Work to be completed
Please filter the data down to the lines that include the word "last" and copy them.

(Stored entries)

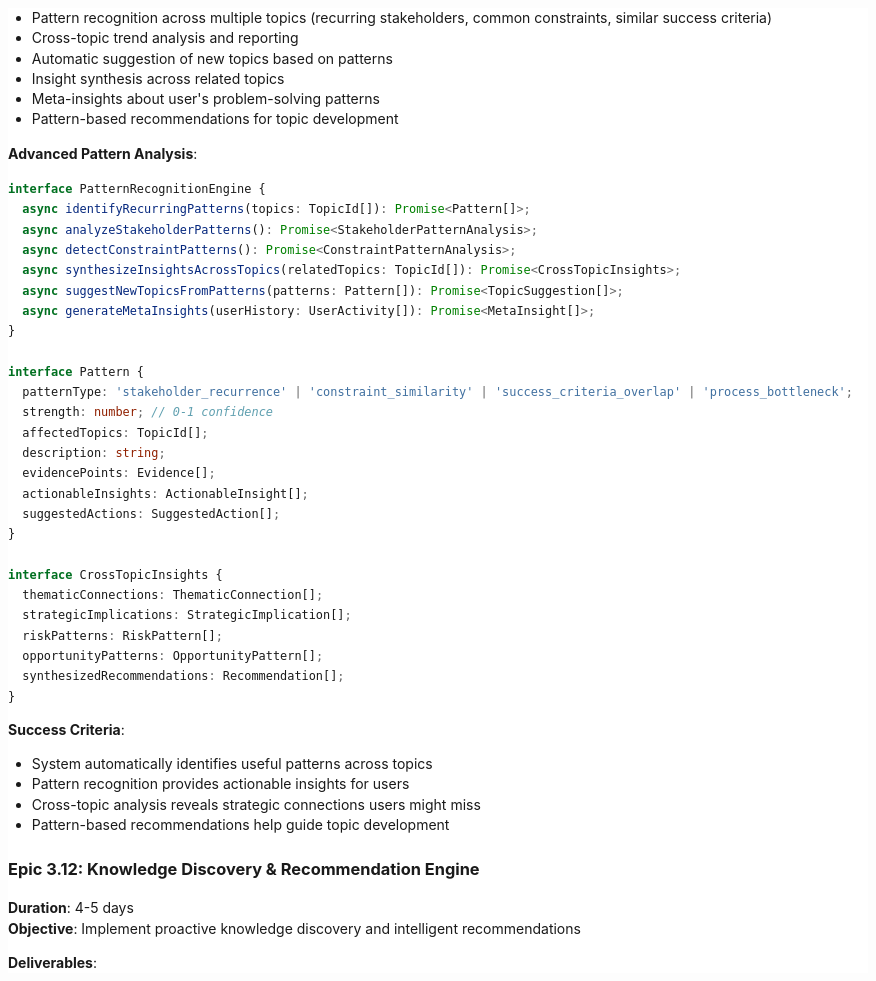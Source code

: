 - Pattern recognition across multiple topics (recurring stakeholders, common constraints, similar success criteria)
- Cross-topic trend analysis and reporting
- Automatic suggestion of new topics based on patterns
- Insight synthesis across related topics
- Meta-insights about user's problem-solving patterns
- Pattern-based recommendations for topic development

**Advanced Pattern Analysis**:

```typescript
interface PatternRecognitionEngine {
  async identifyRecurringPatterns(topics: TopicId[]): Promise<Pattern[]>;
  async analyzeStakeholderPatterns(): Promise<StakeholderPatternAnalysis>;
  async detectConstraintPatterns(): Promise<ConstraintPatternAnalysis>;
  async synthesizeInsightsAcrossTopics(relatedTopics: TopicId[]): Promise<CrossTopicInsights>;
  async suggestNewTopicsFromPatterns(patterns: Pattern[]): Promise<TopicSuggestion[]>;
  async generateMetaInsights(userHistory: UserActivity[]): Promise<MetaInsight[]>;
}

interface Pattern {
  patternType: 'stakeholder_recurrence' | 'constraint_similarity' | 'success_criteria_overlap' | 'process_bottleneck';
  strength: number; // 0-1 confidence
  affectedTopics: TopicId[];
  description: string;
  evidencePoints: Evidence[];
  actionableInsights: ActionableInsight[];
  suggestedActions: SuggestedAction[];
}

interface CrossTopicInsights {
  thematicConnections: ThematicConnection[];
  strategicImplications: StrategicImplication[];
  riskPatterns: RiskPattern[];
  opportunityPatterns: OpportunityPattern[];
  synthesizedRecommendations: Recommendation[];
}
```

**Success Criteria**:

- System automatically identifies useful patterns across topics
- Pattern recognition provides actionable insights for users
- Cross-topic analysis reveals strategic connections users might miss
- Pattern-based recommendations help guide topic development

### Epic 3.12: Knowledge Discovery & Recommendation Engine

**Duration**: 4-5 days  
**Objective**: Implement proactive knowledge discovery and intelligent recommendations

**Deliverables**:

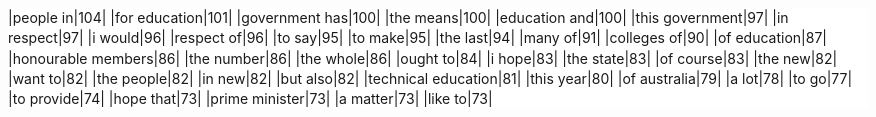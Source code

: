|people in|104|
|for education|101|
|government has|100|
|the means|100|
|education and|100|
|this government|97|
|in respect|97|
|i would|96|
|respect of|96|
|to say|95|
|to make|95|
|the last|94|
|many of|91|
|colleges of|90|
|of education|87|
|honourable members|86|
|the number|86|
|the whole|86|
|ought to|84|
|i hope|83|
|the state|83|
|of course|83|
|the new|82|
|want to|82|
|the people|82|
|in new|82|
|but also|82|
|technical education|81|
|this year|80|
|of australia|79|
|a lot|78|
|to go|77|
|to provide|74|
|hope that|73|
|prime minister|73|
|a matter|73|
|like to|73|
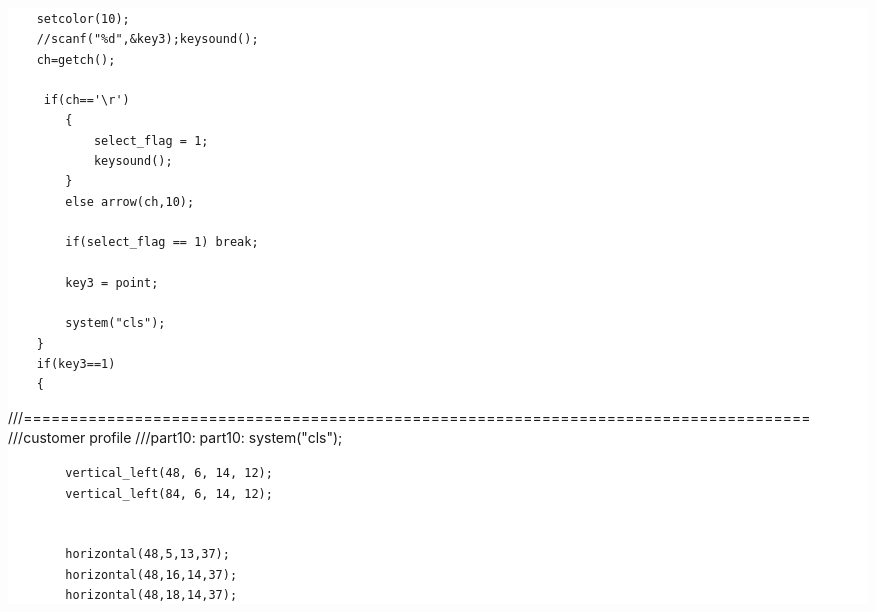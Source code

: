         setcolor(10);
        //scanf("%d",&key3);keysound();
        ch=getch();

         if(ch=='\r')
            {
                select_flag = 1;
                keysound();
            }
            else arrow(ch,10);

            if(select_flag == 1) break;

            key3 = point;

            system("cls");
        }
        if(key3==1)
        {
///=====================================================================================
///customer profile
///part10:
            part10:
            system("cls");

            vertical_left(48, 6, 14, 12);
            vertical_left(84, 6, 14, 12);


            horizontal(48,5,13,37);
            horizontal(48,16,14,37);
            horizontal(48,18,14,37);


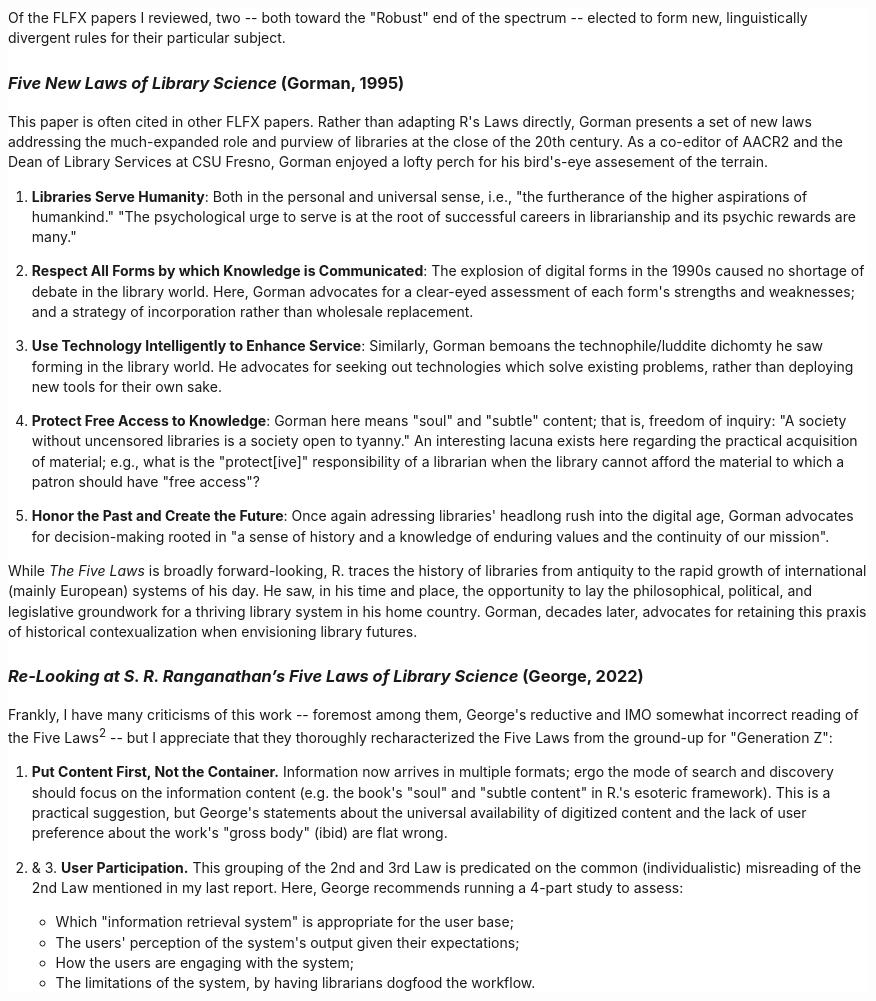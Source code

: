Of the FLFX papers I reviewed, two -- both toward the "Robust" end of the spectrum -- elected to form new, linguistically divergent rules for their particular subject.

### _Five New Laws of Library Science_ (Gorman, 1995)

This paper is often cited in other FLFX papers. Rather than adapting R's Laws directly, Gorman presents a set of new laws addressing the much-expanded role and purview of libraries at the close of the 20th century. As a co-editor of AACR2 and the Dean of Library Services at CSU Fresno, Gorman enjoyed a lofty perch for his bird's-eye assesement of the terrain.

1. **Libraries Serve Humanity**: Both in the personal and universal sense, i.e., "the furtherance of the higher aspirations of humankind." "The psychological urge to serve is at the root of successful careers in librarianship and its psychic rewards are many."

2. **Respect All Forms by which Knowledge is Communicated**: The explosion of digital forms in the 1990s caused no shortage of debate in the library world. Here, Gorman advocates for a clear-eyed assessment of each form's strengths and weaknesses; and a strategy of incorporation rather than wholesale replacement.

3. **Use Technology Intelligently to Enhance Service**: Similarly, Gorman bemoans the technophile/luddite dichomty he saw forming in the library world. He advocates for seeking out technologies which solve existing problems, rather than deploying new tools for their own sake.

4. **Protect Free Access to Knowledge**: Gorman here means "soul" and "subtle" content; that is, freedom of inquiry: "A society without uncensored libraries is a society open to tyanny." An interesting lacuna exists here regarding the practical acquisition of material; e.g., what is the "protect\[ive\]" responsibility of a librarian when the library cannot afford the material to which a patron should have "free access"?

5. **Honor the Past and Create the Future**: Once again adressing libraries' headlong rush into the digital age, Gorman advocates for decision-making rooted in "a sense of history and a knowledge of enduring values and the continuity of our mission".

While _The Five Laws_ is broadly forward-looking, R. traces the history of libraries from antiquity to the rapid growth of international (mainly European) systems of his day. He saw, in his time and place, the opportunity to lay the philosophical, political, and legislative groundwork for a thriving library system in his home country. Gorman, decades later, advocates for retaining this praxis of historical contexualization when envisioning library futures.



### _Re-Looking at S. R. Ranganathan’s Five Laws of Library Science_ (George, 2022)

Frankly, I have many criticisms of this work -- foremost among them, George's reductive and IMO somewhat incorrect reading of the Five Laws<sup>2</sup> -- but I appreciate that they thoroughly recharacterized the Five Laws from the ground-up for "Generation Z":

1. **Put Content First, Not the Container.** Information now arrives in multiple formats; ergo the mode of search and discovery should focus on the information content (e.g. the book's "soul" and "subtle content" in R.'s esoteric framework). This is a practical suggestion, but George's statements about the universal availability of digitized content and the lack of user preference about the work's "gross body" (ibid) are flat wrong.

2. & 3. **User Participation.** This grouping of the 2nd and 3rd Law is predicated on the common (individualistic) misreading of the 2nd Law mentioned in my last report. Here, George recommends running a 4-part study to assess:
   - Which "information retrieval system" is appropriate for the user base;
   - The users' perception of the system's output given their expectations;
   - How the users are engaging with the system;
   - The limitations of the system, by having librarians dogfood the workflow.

Answer box
|the last|94|
2. & 3. **User Participation.** This grouping of the 2nd and 3rd Law is predicated on the common (individualistic) misreading of the 2nd Law mentioned in my last report. Here, George recommends running a 4-part study to assess:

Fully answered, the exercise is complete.